Giving and Receiving December 4 2011
We live nearby, across the street, next door, across the fence.
We have children, parents, grandpas, grandkids.
We share stories –
His of teaching in a one-room school,
Mine of being once again a student, in my seventies,
His of coaching kids in soccer,
Hers of family coming back together for a yearly feast,
Theirs of Star Wars droids and aliens – all in Legos.
We exchange the gifts of witness and of sharing.
He gives me plums across the fence.
I give him back my famous Plum cakes.
I care for her cats and clean their box.
She then visits mine and keeps them fed, when I’m away.
I write a note and stick it in their door –
The printer they had ordered got delivered to my porch.
We walk our dogs, crossing paths repeatedly;
We learn about each other’s lives,
While dogs sniff and bow, barking now and then, leashes twined.
He asks if I’m all right. I’ve been away, and he has missed me.
They climb down from the school bus —
I don’t know why in front of my house and not theirs —
I ask about their day; they smile at me; I marvel at the clothes kids wear to school these days.

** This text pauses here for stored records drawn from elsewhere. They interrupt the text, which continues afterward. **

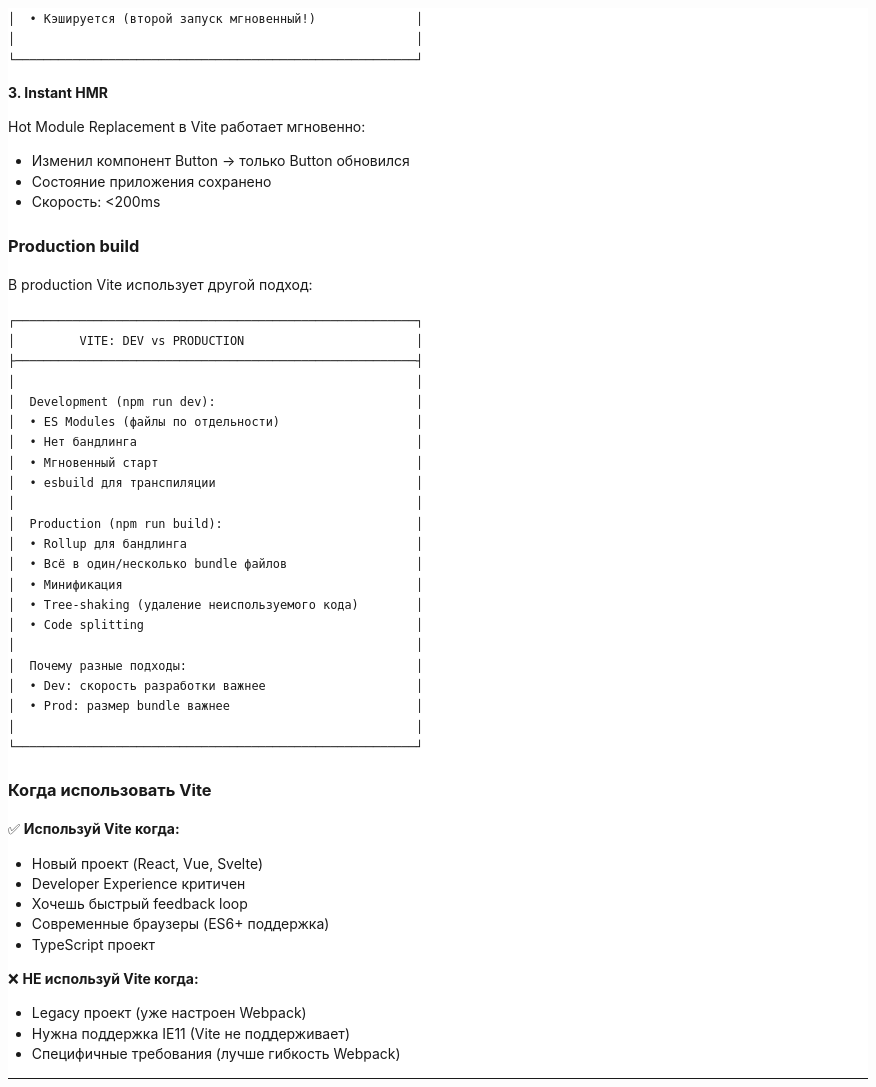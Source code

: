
 ```
│  • Кэшируется (второй запуск мгновенный!)              │
│                                                        │
└────────────────────────────────────────────────────────┘
```

**3. Instant HMR**

Hot Module Replacement в Vite работает мгновенно:
- Изменил компонент Button → только Button обновился
- Состояние приложения сохранено
- Скорость: <200ms

### Production build

В production Vite использует другой подход:

```
┌────────────────────────────────────────────────────────┐
│         VITE: DEV vs PRODUCTION                        │
├────────────────────────────────────────────────────────┤
│                                                        │
│  Development (npm run dev):                            │
│  • ES Modules (файлы по отдельности)                   │
│  • Нет бандлинга                                       │
│  • Мгновенный старт                                    │
│  • esbuild для транспиляции                            │
│                                                        │
│  Production (npm run build):                           │
│  • Rollup для бандлинга                                │
│  • Всё в один/несколько bundle файлов                  │
│  • Минификация                                         │
│  • Tree-shaking (удаление неиспользуемого кода)        │
│  • Code splitting                                      │
│                                                        │
│  Почему разные подходы:                                │
│  • Dev: скорость разработки важнее                     │
│  • Prod: размер bundle важнее                          │
│                                                        │
└────────────────────────────────────────────────────────┘
```

### Когда использовать Vite

✅ **Используй Vite когда:**
- Новый проект (React, Vue, Svelte)
- Developer Experience критичен
- Хочешь быстрый feedback loop
- Современные браузеры (ES6+ поддержка)
- TypeScript проект

❌ **НЕ используй Vite когда:**
- Legacy проект (уже настроен Webpack)
- Нужна поддержка IE11 (Vite не поддерживает)
- Специфичные требования (лучше гибкость Webpack)

---
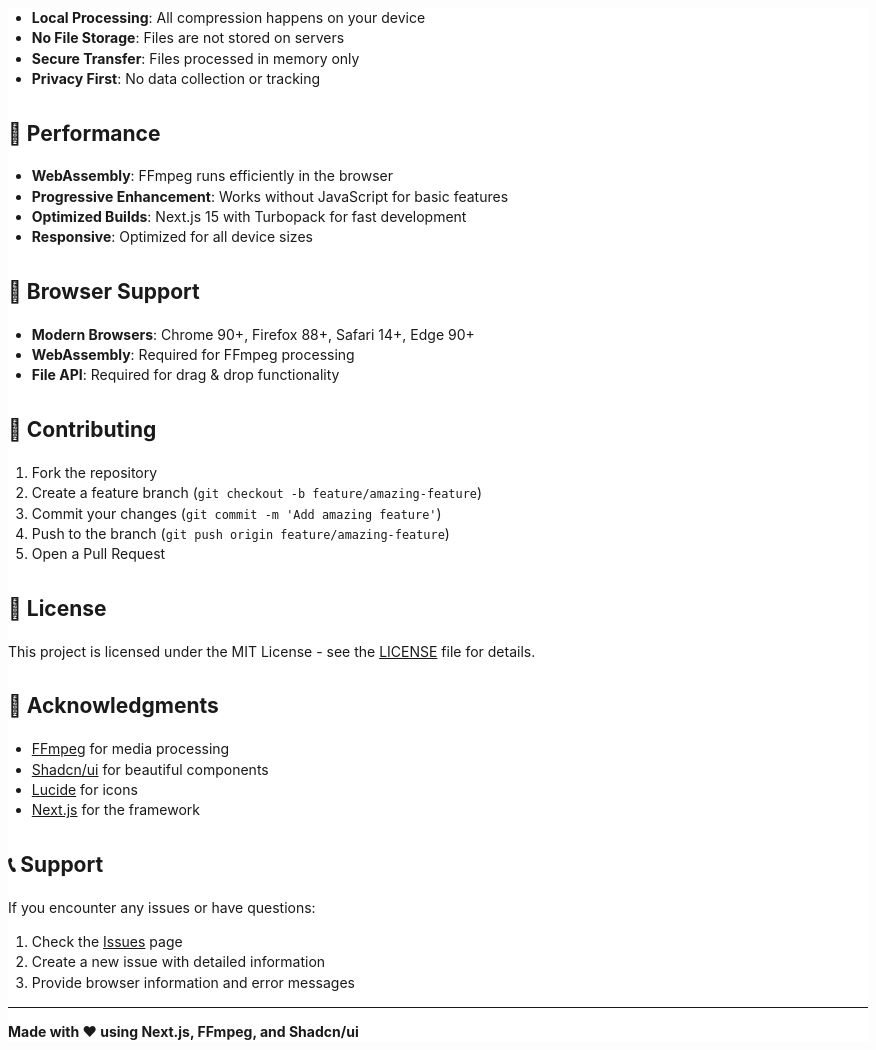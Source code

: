 - **Local Processing**: All compression happens on your device
- **No File Storage**: Files are not stored on servers
- **Secure Transfer**: Files processed in memory only
- **Privacy First**: No data collection or tracking

## 🚀 Performance

- **WebAssembly**: FFmpeg runs efficiently in the browser
- **Progressive Enhancement**: Works without JavaScript for basic features
- **Optimized Builds**: Next.js 15 with Turbopack for fast development
- **Responsive**: Optimized for all device sizes

## 📱 Browser Support

- **Modern Browsers**: Chrome 90+, Firefox 88+, Safari 14+, Edge 90+
- **WebAssembly**: Required for FFmpeg processing
- **File API**: Required for drag & drop functionality

## 🤝 Contributing

1. Fork the repository
2. Create a feature branch (`git checkout -b feature/amazing-feature`)
3. Commit your changes (`git commit -m 'Add amazing feature'`)
4. Push to the branch (`git push origin feature/amazing-feature`)
5. Open a Pull Request

## 📄 License

This project is licensed under the MIT License - see the [LICENSE](LICENSE) file for details.

## 🙏 Acknowledgments

- [FFmpeg](https://ffmpeg.org/) for media processing
- [Shadcn/ui](https://ui.shadcn.com/) for beautiful components
- [Lucide](https://lucide.dev/) for icons
- [Next.js](https://nextjs.org/) for the framework

## 📞 Support

If you encounter any issues or have questions:

1. Check the [Issues](../../issues) page
2. Create a new issue with detailed information
3. Provide browser information and error messages

---

**Made with ❤️ using Next.js, FFmpeg, and Shadcn/ui**
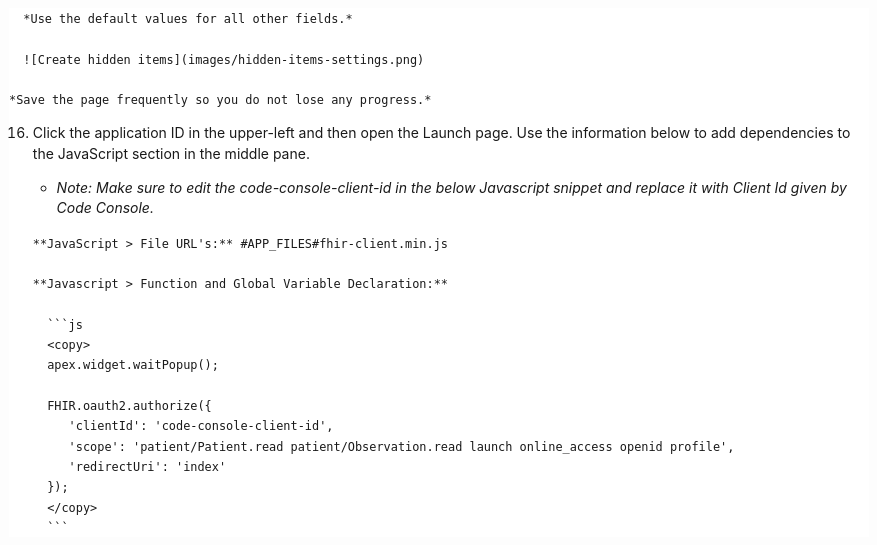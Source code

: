       *Use the default values for all other fields.*

      ![Create hidden items](images/hidden-items-settings.png)

    *Save the page frequently so you do not lose any progress.*

16. Click the application ID in the upper-left and then open the Launch page. Use the information below to add dependencies to the JavaScript section in the middle pane.

       * *Note: Make sure to edit the code-console-client-id in the below Javascript snippet and replace it with Client Id given by Code Console.*

        **JavaScript > File URL's:** #APP_FILES#fhir-client.min.js

        **Javascript > Function and Global Variable Declaration:**

          ```js
          <copy>
          apex.widget.waitPopup();

          FHIR.oauth2.authorize({
             'clientId': 'code-console-client-id',
             'scope': 'patient/Patient.read patient/Observation.read launch online_access openid profile',
             'redirectUri': 'index'
          });
          </copy>
          ```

Her car is there, but she seems gone. I call. She answers, hoarse.
She has the flu. I wrap and take to her a plate of dinner, and she’s grateful. I wish her speedy wellness.
We share this neighborhood – all ages, sizes, occupations. We’re community – a special kind of family.

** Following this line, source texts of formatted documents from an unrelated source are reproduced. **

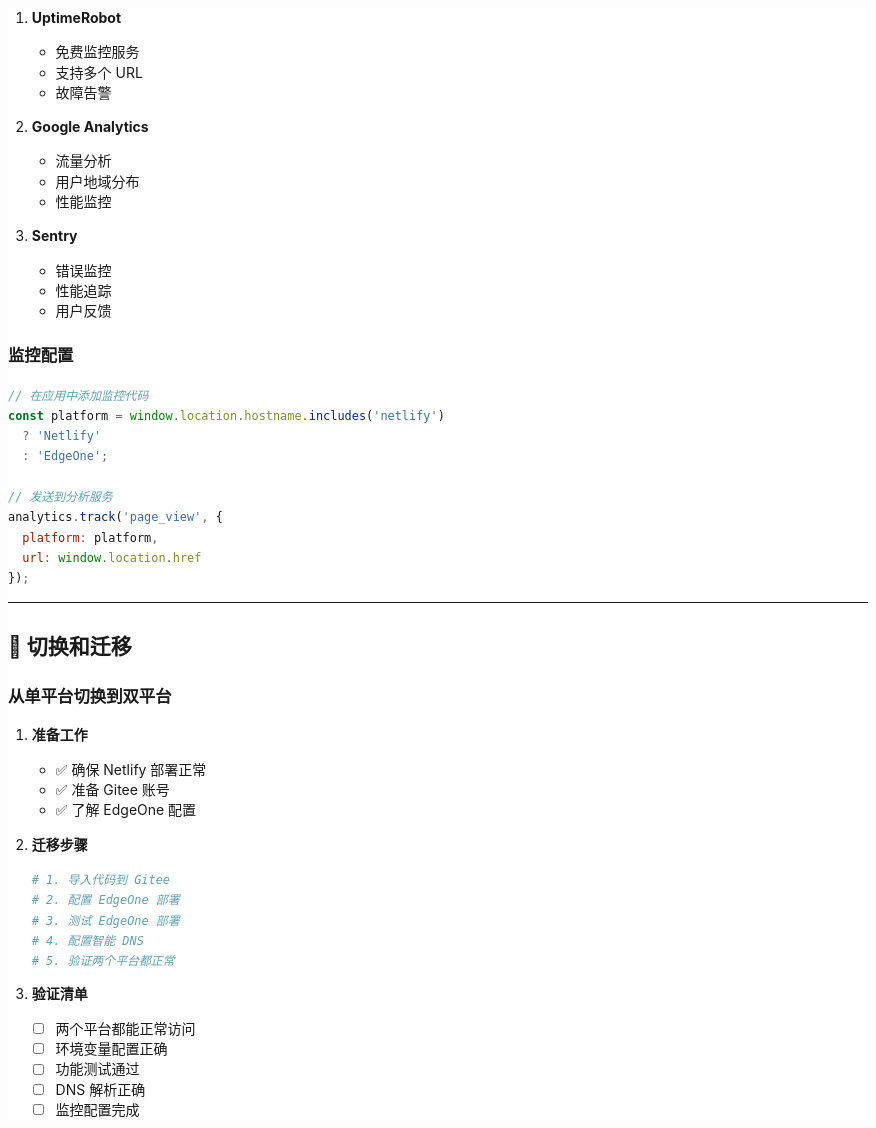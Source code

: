 1. **UptimeRobot**
   - 免费监控服务
   - 支持多个 URL
   - 故障告警

2. **Google Analytics**
   - 流量分析
   - 用户地域分布
   - 性能监控

3. **Sentry**
   - 错误监控
   - 性能追踪
   - 用户反馈

### 监控配置

```javascript
// 在应用中添加监控代码
const platform = window.location.hostname.includes('netlify') 
  ? 'Netlify' 
  : 'EdgeOne';

// 发送到分析服务
analytics.track('page_view', {
  platform: platform,
  url: window.location.href
});
```

---

## 🔄 切换和迁移

### 从单平台切换到双平台

1. **准备工作**
   - ✅ 确保 Netlify 部署正常
   - ✅ 准备 Gitee 账号
   - ✅ 了解 EdgeOne 配置

2. **迁移步骤**
   ```bash
   # 1. 导入代码到 Gitee
   # 2. 配置 EdgeOne 部署
   # 3. 测试 EdgeOne 部署
   # 4. 配置智能 DNS
   # 5. 验证两个平台都正常
   ```

3. **验证清单**
   - [ ] 两个平台都能正常访问
   - [ ] 环境变量配置正确
   - [ ] 功能测试通过
   - [ ] DNS 解析正确
   - [ ] 监控配置完成
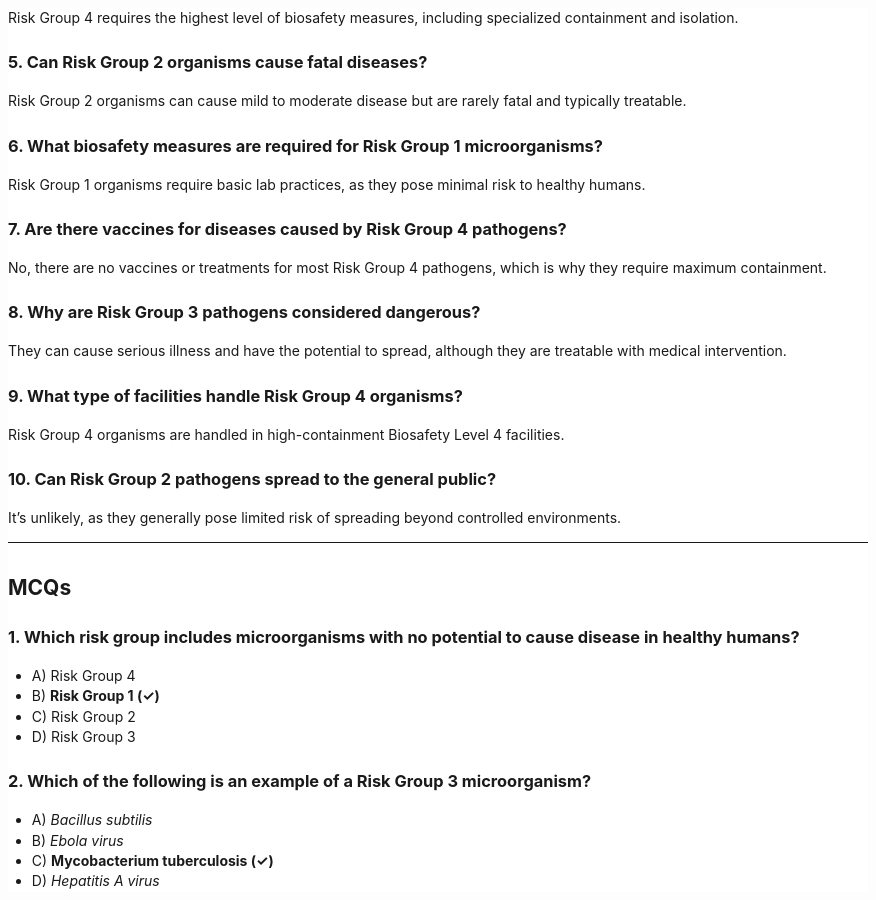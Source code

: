 Risk Group 4 requires the highest level of biosafety measures, including specialized containment and isolation.

### 5. Can Risk Group 2 organisms cause fatal diseases?

Risk Group 2 organisms can cause mild to moderate disease but are rarely fatal and typically treatable.

### 6. What biosafety measures are required for Risk Group 1 microorganisms?

Risk Group 1 organisms require basic lab practices, as they pose minimal risk to healthy humans.

### 7. Are there vaccines for diseases caused by Risk Group 4 pathogens?

No, there are no vaccines or treatments for most Risk Group 4 pathogens, which is why they require maximum containment.

### 8. Why are Risk Group 3 pathogens considered dangerous?

They can cause serious illness and have the potential to spread, although they are treatable with medical intervention.

### 9. What type of facilities handle Risk Group 4 organisms?

Risk Group 4 organisms are handled in high-containment Biosafety Level 4 facilities.

### 10. Can Risk Group 2 pathogens spread to the general public?

It’s unlikely, as they generally pose limited risk of spreading beyond controlled environments.

---

## MCQs

### 1. Which risk group includes microorganisms with no potential to cause disease in healthy humans?

- A) Risk Group 4
- B) **Risk Group 1 (✓)**
- C) Risk Group 2
- D) Risk Group 3

### 2. Which of the following is an example of a Risk Group 3 microorganism?

- A) _Bacillus subtilis_
- B) _Ebola virus_
- C) **Mycobacterium tuberculosis (✓)**
- D) _Hepatitis A virus_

We bring a unique richness to each other – gifts of friendship and concern.
Neighborhoods are on my mind these days. Many neighbors from many communities are talking, planning, coming together to learn how to become true neighborhoods — no longer just rows of anonymous houses. After moving away from family and origins pursuing better jobs, coveting material goods, we’ve finally stopped and thought about the legacy we’ve lost. Our families scattered, we long for connection. We’re learning that when we unite to share, we can recreate a wonderful connection with those surrounding us. We can become new extended families, filling in the blanks we made when we moved away. It’s a wonderful source of joy and warmth.